Report each line of the listing below that holds "Section".
____
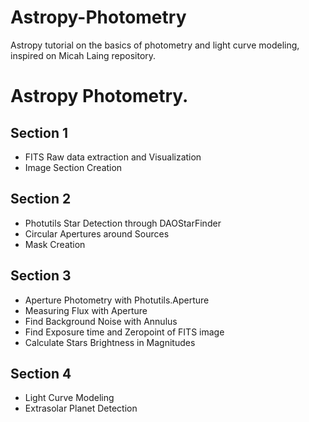 # Astropy-Photometry
Astropy tutorial on the basics of photometry and light curve modeling, inspired on Micah Laing repository.


# Astropy Photometry.
## Section 1
* FITS Raw data extraction and Visualization
* Image Section Creation
## Section 2
* Photutils Star Detection through DAOStarFinder
* Circular Apertures around Sources
* Mask Creation
## Section 3
* Aperture Photometry with Photutils.Aperture
* Measuring Flux with Aperture
* Find Background Noise with Annulus
* Find Exposure time and Zeropoint of FITS image
* Calculate Stars Brightness in Magnitudes
## Section 4
* Light Curve Modeling
* Extrasolar Planet Detection
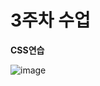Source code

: # 3주차 수업
**CSS연습**

![image](https://github.com/kimsinyoung2/Cordova/assets/105351819/bee61a43-63a1-4a59-882b-ed1d1afb9173)

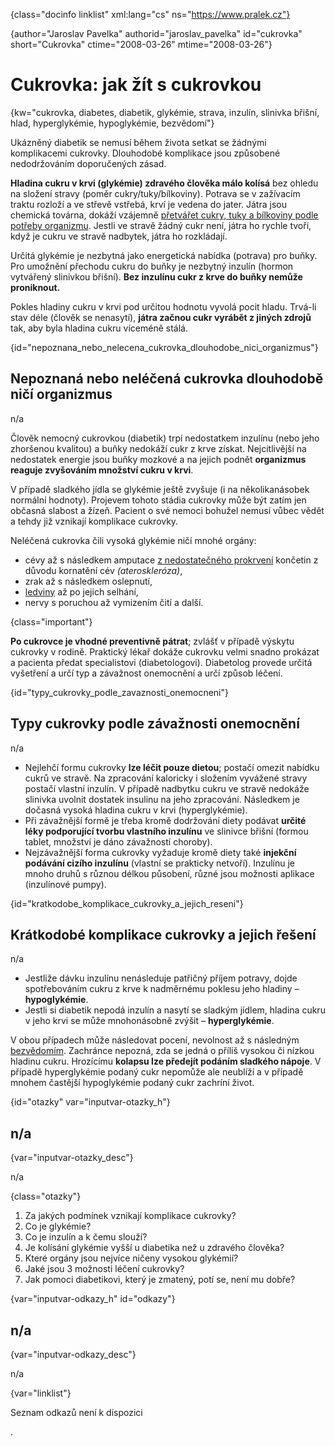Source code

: 
{class="docinfo linklist" xml:lang="cs" ns="https://www.pralek.cz"}

{author="Jaroslav Pavelka" authorid="jaroslav_pavelka" id="cukrovka" short="Cukrovka" ctime="2008-03-26" mtime="2008-03-26"}

# Cukrovka: jak žít s cukrovkou

{kw="cukrovka, diabetes, diabetik, glykémie, strava, inzulín, slinivka břišní, hlad, hyperglykémie, hypoglykémie, bezvědomí"}

Ukázněný diabetik se nemusí během života setkat se žádnými komplikacemi cukrovky. Dlouhodobé komplikace jsou způsobené nedodržováním doporučených zásad.

**Hladina cukru v krvi (glykémie) zdravého člověka málo kolísá** bez ohledu na složení stravy (poměr cukry/tuky/bílkoviny). Potrava se v zažívacím traktu rozloží a ve střevě vstřebá, krví je vedena do jater. Játra jsou chemická továrna, dokáží vzájemně [přetvářet cukry, tuky a bílkoviny podle potřeby organizmu][1]. Jestli ve stravě žádný cukr není, játra ho rychle tvoří, když je cukru ve stravě nadbytek, játra ho rozkládají.

Určitá glykémie je nezbytná jako energetická nabídka (potrava) pro buňky. Pro umožnění přechodu cukru do buňky je nezbytný inzulín (hormon vytvářený slinivkou břišní). **Bez inzulínu cukr z krve do buňky nemůže proniknout.**

Pokles hladiny cukru v krvi pod určitou hodnotu vyvolá pocit hladu. Trvá-li stav déle (člověk se nenasytí), **játra začnou cukr vyrábět z jiných zdrojů** tak, aby byla hladina cukru víceméně stálá.

{id="nepoznana\_nebo\_nelecena\_cukrovka\_dlouhodobe\_nici\_organizmus"}

## Nepoznaná nebo neléčená cukrovka dlouhodobě ničí organizmus

n/a

Člověk nemocný cukrovkou (diabetik) trpí nedostatkem inzulínu (nebo jeho zhoršenou kvalitou) a buňky nedokáží cukr z krve získat. Nejcitlivější na nedostatek energie jsou buňky mozkové a na jejich podnět **organizmus reaguje zvyšováním množství cukru v krvi**.

V případě sladkého jídla se glykémie ještě zvyšuje (i na několikanásobek normální hodnoty). Projevem tohoto stádia cukrovky může být zatím jen občasná slabost a žízeň. Pacient o své nemoci bohužel nemusí vůbec vědět a tehdy již vznikají komplikace cukrovky.

Neléčená cukrovka čili vysoká glykémie ničí mnohé orgány:

  * cévy až s následkem amputace [z nedostatečného prokrvení][2] končetin z důvodu kornatění cév _(ateroskleróza)_,
  * zrak až s následkem oslepnutí,
  * [ledviny][3] až po jejich selhání,
  * nervy s poruchou až vymizením čití a další.

{class="important"}

**Po cukrovce je vhodné preventivně pátrat**; zvlášť v případě výskytu cukrovky v rodině. Praktický lékař dokáže cukrovku velmi snadno prokázat a pacienta předat specialistovi (diabetologovi). Diabetolog provede určitá vyšetření a určí typ a závažnost onemocnění a určí způsob léčení.

{id="typy\_cukrovky\_podle\_zavaznosti\_onemocneni"}

## Typy cukrovky podle závažnosti onemocnění

n/a

  * Nejlehčí formu cukrovky **lze léčit pouze dietou**; postačí omezit nabídku cukrů ve stravě. Na zpracování kaloricky i složením vyvážené stravy postačí vlastní inzulín. V případě nadbytku cukru ve stravě nedokáže slinivka uvolnit dostatek insulinu na jeho zpracování. Následkem je dočasná vysoká hladina cukru v krvi (hyperglykémie).
  * Při závažnější formě je třeba kromě dodržování diety podávat **určité léky podporující tvorbu vlastního inzulínu** ve slinivce břišní (formou tablet, množství je dáno závažností choroby).
  * Nejzávažnější forma cukrovky vyžaduje kromě diety také **injekční podávání cizího inzulínu** (vlastní se prakticky netvoří). Inzulínu je mnoho druhů s různou délkou působení, různé jsou možnosti aplikace (inzulínové pumpy).

{id="kratkodobe\_komplikace\_cukrovky\_a\_jejich_reseni"}

## Krátkodobé komplikace cukrovky a jejich řešení

n/a

  * Jestliže dávku inzulínu nenásleduje patřičný příjem potravy, dojde spotřebováním cukru z krve k nadměrnému poklesu jeho hladiny – **hypoglykémie**.
  * Jestli si diabetik nepodá inzulín a nasytí se sladkým jídlem, hladina cukru v jeho krvi se může mnohonásobně zvýšit – **hyperglykémie**.

V obou případech může následovat pocení, nevolnost až s následným [bezvědomím][4]. Zachránce nepozná, zda se jedná o příliš vysokou či nízkou hladinu cukru. Hrozícímu **kolapsu lze předejít podáním sladkého nápoje**. V případě hyperglykémie podaný cukr nepomůže ale neublíží a v případě mnohem častější hypoglykémie podaný cukr zachríní život.

{id="otazky" var="inputvar-otazky_h"}

## n/a

{var="inputvar-otazky_desc"}

n/a

{class="otazky"}

  1. Za jakých podmínek vznikají komplikace cukrovky?
  2. Co je glykémie?
  3. Co je inzulín a k čemu slouží?
  4. Je kolísání glykémie vyšší u diabetika než u zdravého člověka?
  5. Které orgány jsou nejvíce ničeny vysokou glykémií?
  6. Jaké jsou 3 možnosti léčení cukrovky?
  7. Jak pomoci diabetikovi, který je zmatený, potí se, není mu dobře?

{var="inputvar-odkazy_h" id="odkazy"}

## n/a

{var="inputvar-odkazy_desc"}

n/a

{var="linklist"}

Seznam odkazů není k dispozici

 [1]: stravovaci_navyky
 [2]: srdecni_infarkt
 [3]: mocove_kameny
 [4]: mdloba_neboli_kolaps
.
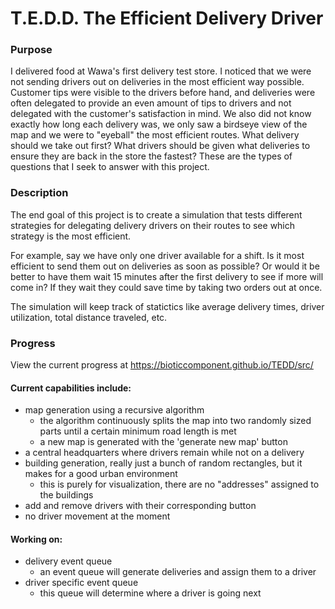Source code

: # T.E.D.D. The Efficient Delivery Driver

### Purpose

I delivered food at Wawa's first delivery test store. I noticed that we were not sending drivers out on deliveries in the most efficient way possible. Customer tips were visible to the drivers before hand, and deliveries were often delegated to provide an even amount of tips to drivers and not delegated with the customer's satisfaction in mind. We also did not know exactly how long each delivery was, we only saw a birdseye view of the map and we were to "eyeball" the most efficient routes. What delivery should we take out first? What drivers should be given what deliveries to ensure they are back in the store the fastest? These are the types of questions that I seek to answer with this project. 

### Description

The end goal of this project is to create a simulation that tests different strategies for delegating delivery drivers on their routes to see which strategy is the most efficient. 

For example, say we have only one driver available for a shift. Is it most efficient to send them out on deliveries as soon as possible? Or would it be better to have them wait 15 minutes after the first delivery to see if more will come in? If they wait they could save time by taking two orders out at once. 

The simulation will keep track of statictics like average delivery times, driver utilization, total distance traveled, etc.

### Progress

View the current progress at https://bioticcomponent.github.io/TEDD/src/

#### Current capabilities include:
* map generation using a recursive algorithm
    * the algorithm continuously splits the map into two randomly sized parts until a certain minimum road length is met
    * a new map is generated with the 'generate new map' button
* a central headquarters where drivers remain while not on a delivery
* building generation, really just a bunch of random rectangles, but it makes for a good urban environment
    * this is purely for visualization, there are no "addresses" assigned to the buildings
* add and remove drivers with their corresponding button
* no driver movement at the moment

#### Working on:
* delivery event queue
    * an event queue will generate deliveries and assign them to a driver
* driver specific event queue
    * this queue will determine where a driver is going next
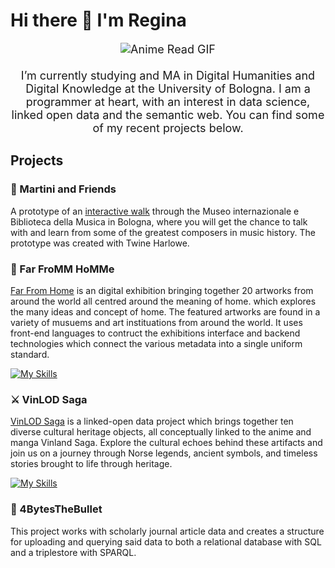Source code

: # Hi there 👋 I'm Regina
<p align="center" style="font-size:18px">
  <img src="https://media1.tenor.com/m/rJxGy9CYwHoAAAAd/anime-read.gif" alt="Anime Read GIF" /><br><br>
I’m currently studying and MA in Digital Humanities and Digital Knowledge at the University of Bologna. I am a programmer at heart, with an interest in data science, linked open data and the semantic web. You can find some of my recent projects below.
</p>

## Projects

### 🎼 Martini and Friends
A prototype of an [interactive walk](https://a-touch-of-music.github.io/MartiniAndFriends/) through the Museo internazionale e Biblioteca della Musica in Bologna, where you will get the chance to talk with and learn from some of the greatest composers in music history. The prototype was created with Twine Harlowe. 

### 🧭 Far FroMM HoMMe
[Far From Home](https://far-fromm-homme.github.io/Far-FroMM-HoMMe/) is an digital exhibition bringing together 20 artworks from around the world all centred around the meaning of home. which explores the many ideas and concept of home. The featured artworks are found in a variety of musuems and art instituations from around the world. It uses front-end languages to contruct the exhibitions interface and backend technologies which connect the various metadata into a single uniform standard. 

[![My Skills](https://skillicons.dev/icons?i=js,html,css)](https://skillicons.dev)

### ⚔ VinLOD Saga
[VinLOD Saga](https://vinlod-saga.github.io/VinLOD-Saga/) is a linked-open data project which brings together ten diverse cultural heritage objects, all conceptually linked to the anime and manga Vinland Saga. Explore the cultural echoes behind these artifacts and join us on a journey through Norse legends, ancient symbols, and timeless stories brought to life through heritage.

[![My Skills](https://skillicons.dev/icons?i=py,html,css)](https://skillicons.dev)

### 🐍 4BytesTheBullet
This project works with scholarly journal article data and creates a structure for uploading and querying said data to both a relational database with SQL and a triplestore with SPARQL. 
<!--
**ValkyrieCain9/ValkyrieCain9** is a ✨ _special_ ✨ repository because its `README.md` (this file) appears on your GitHub profile.

Here are some ideas to get you started:

- 🔭 I’m currently working on ...
- 🌱 I’m currently learning ...
- 👯 I’m looking to collaborate on ...
- 🤔 I’m looking for help with ...
- 💬 Ask me about ...
- 📫 How to reach me: ...
- 😄 Pronouns: ...
- ⚡ Fun fact: ...
-->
____
_Task result_.
## Section 1
* Image Section Creation
## Section 2
## Section 3
## Section 4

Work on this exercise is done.